General Employment Discrimination
In 1971 the Supreme Court formally recognized two primary types of employment discrimination, disparate treatment and disparate impact. Cities using information obtained on social media sites to make hiring decisions may be vulnerable to disparate impact and disparate treatment claims.
Disparate impact involves an employer with a practice that has an unintended, but unfair impact on a protected class. An example of disparate impact would be an employer who relies heavily or solely on social media for recruitment which will exclude certain segments of the applicant pool (i.e., older applicants) that may not use social media in the same manner as another group of applicants.

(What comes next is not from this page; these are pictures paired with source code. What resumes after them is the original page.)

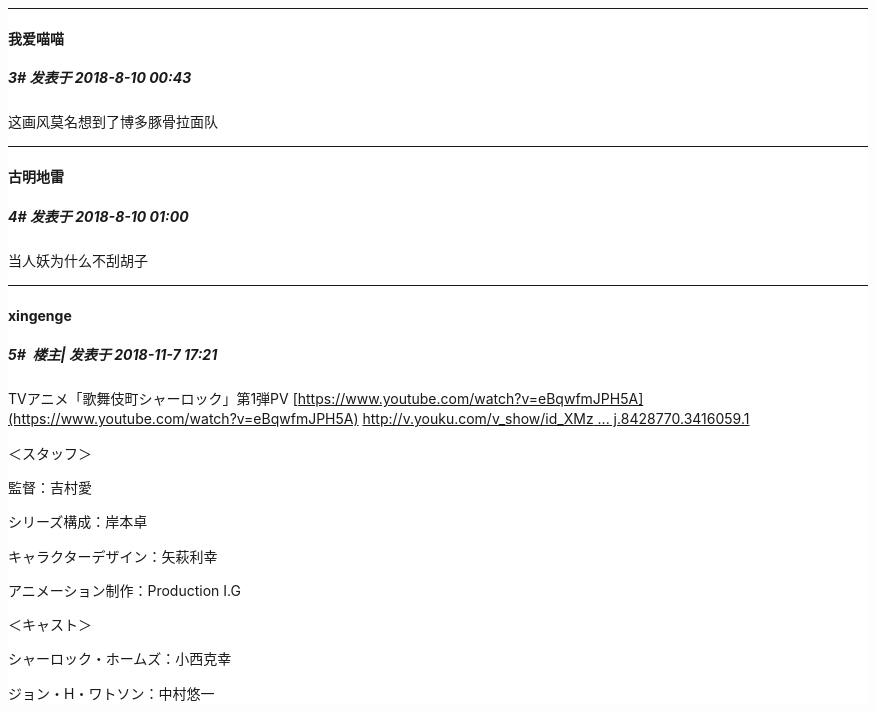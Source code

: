 



-----

####  我爱喵喵  
##### 3#       发表于 2018-8-10 00:43




这画风莫名想到了博多豚骨拉面队







-----

####  古明地雷  
##### 4#       发表于 2018-8-10 01:00




当人妖为什么不刮胡子







-----

####  xingenge  
##### 5#         楼主| 发表于 2018-11-7 17:21




TVアニメ「歌舞伎町シャーロック」第1弾PV
[https://www.youtube.com/watch?v=eBqwfmJPH5A](https://www.youtube.com/watch?v=eBqwfmJPH5A)
[http://v.youku.com/v_show/id_XMz ... j.8428770.3416059.1](http://v.youku.com/v_show/id_XMzkwODIzNTQyMA==.html?spm=a2h3j.8428770.3416059.1)


＜スタッフ＞

監督：吉村愛

シリーズ構成：岸本卓

キャラクターデザイン：矢萩利幸

アニメーション制作：Production I.G


＜キャスト＞

シャーロック・ホームズ：小西克幸

ジョン・H・ワトソン：中村悠一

Employers who solely use social networking as a means to hire or recruit applicants may be vulnerable to a disparate impact claim. Disparate impact can occur when a city uses social media as a sole means to evaluate candidates or a when a city only considers applicants who use social media. It can also become an issue when a city shows preference for those applicants who have a more favorable online status as opposed to those who have a limited presence on social media. Perhaps the most concrete risk of disparate impact is that the population on social media networks is not representative of the real applicant pool that exists. This means this practice may be unintentionally excluding certain classes of applicants such as males, minorities, or older Americans. When using social media as a tool for recruiting and hiring, municipalities must be mindful of the fact that there is a marked difference in social media use in varied demographic groups, and even within those demographic groups there is a difference in the types of users that access different social media sites.